Dec 16 2005
When Apple announced the fifth-generation iPod with video playback features, I could do nothing but laugh about the concept of viewing television shows and music videos on its tiny screen. Why would I want to watch videos on my iPod? An iPod is for listening to music while you drive and read. You can’t watch videos while driving and reading. I was skeptical to say the least, but I was wrong.
Those Tiny Videos
Little did I know that I would use my new iPod to watch an entire season-and-a-half of Lost (Where was I when that show premiered?!). In my previously negative speculation about the usefulness of the iPod’s video playback features, I forgot to consider the possibility of connecting my iPod to my television screen. Even though my purchased episodes of Lost were optimized for the iPod’s tiny 2.5″ screen, they still displayed almost flawlessly on my television screen. The only visible quality loss from Apple’s H.264 codec occurred on non-essential elements, such as walls or distant trees. On the other hand, the video quality of the iPod itself is simply stunning. The screen is very bright and crisp with vivid colors. With the videos being optimized for its screen size, there is hardly any visible quality loss. And, what could be more convenient than using an iPod to watch your favorite television shows during your lunch break?
The Audio Quality
There really isn’t much to say here. As always, the iPod’s audio quality is great, but you will need a good set of headphones to truly enjoy it.

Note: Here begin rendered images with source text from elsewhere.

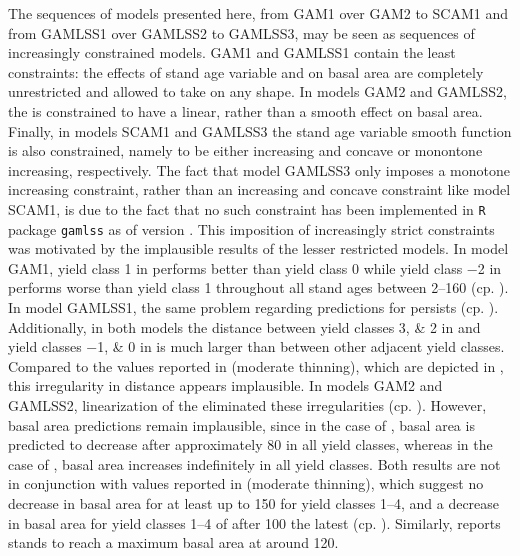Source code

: The sequences of models presented here, from GAM1 over GAM2 to SCAM1 and from GAMLSS1 over GAMLSS2 to GAMLSS3, may be seen as sequences of increasingly constrained models.  GAM1 and GAMLSS1 contain the least constraints:  the effects of stand age variable and \ProductivityIndexVariableText{} on basal area are completely unrestricted and allowed to take on any shape.  In models GAM2 and GAMLSS2, the \ProductivityIndexVariableText{} is constrained to have a linear, rather than a smooth effect on basal area.  Finally, in models SCAM1 and GAMLSS3 the stand age variable smooth function is also constrained, namely to be either increasing and concave or monontone increasing, respectively.  The fact that model GAMLSS3 only imposes a monotone increasing constraint, rather than an increasing and concave constraint like model SCAM1, is due to the fact that no such constraint has been implemented in \texttt{R} package \texttt{gamlss} as of version \gamlssPackageVersion{}.
This imposition of increasingly strict constraints was motivated by the implausible results of the lesser restricted models.
In model GAM1, yield class \num{1} in \Beech{} performs better than yield class \num{0} while
yield class \num{-2} in \Spruce{} performs worse than yield class \num{1} throughout all stand ages between \SIrange{2}{160}{\year} (cp. ).
In model GAMLSS1, the same problem regarding predictions for \Beech{} persists (cp. ).  Additionally, in both models the distance between yield classes \numlist{3;2} in \Beech{} and yield classes \numlist{-1;0} in \Spruce{} is much larger than between other adjacent yield classes.  Compared to the values reported in \textcite{Schober1995} (moderate thinning), which are depicted in , this irregularity in distance appears implausible.
In models GAM2 and GAMLSS2, linearization of the \ProductivityIndexVariableText{} eliminated these irregularities (cp. ).  However, basal area predictions remain implausible, since in the case of \Beech{}, basal area is predicted to decrease after approximately \SI{80}{\year} in all yield classes, whereas in the case of \Spruce{}, basal area increases indefinitely in all yield classes.  Both results are not in conjunction with values reported in \textcite{Schober1995} (moderate thinning), which suggest no decrease in basal area for \Beech{} at least up to \SI{150}{\year} for yield classes \numrange{1}{4}, and a decrease in basal area for yield classes \numrange{1}{4} of \Spruce{} after \SI{100}{\year} the latest (cp. ).  Similarly, \textcite{Franz1965} reports \Spruce{} stands to reach a maximum basal area at around \SI{120}{\year}.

With thirty gigabytes of space, video playback capabilities, and a crisp 2.5″ color LCD display, the iPod’s $299 price tag is beginning to make some sense. And, for those of you with an extra $100 lying around, the sixty gigabyte model’s $399 price tag is even more logical.

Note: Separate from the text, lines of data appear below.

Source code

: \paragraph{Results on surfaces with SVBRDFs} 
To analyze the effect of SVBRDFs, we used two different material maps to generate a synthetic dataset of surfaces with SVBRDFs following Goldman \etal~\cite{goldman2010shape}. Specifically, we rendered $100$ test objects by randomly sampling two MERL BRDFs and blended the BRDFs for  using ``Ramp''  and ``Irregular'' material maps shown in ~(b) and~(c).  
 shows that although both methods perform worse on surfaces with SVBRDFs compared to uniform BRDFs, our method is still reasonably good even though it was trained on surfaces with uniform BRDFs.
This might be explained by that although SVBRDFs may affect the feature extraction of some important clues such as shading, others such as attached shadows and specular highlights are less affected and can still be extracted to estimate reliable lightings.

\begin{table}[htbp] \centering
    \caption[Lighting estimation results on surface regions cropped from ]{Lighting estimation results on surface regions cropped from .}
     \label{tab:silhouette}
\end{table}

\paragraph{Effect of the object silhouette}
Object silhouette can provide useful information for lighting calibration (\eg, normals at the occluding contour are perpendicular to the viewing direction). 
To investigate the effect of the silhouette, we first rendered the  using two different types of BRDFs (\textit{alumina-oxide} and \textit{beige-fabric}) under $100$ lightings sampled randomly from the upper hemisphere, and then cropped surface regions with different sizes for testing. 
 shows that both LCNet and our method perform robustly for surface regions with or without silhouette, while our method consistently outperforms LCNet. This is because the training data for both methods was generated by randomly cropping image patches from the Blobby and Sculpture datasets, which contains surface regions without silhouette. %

This iPod feels a bit more flimsy than other models, but I am probably being deceived by its lighter and thinner construction. The screen will scratch easily, and the tiny sleeve that is included with the iPod doesn’t offer very much protection, so I recommend buying a case as soon as possible. I do not know if the iPod Video is capable of surviving a washing machine incident, but if you are willing to try, please let us know.
Farewell to Old Accessories
Apple’s decision to change the design of the iPod was not visually drastic, but it did alienate most of the current iPod accessories. Apple has removed the top-side power port, so the only way for an accessory to receive power now is through the dock connector. If you have any accessories powered by the top-side power port, they will need to be replaced.
Choose a Color
Apple has finally decided to offer the iPod in both white and black. From what I have observed, the white iPods show less scratch evidence than the black iPods. But, if you’re worried about scratches, buy a decent case to protect your iPod. I personally recommend the black iPod. Why? It’s all psychological, my friend. The darker color makes the screen appear to be larger and brighter than it actually is.
Pros: The ability to watch videos and television shows on the iPod’s screen is far more convenient than I would have ever considered. The iPods are now available in two colors (white and black). Finally, the iPods’ price tags are beginning to match their feature sets.
Cons: You will probably need to replace most of your previous iPod’s accessories.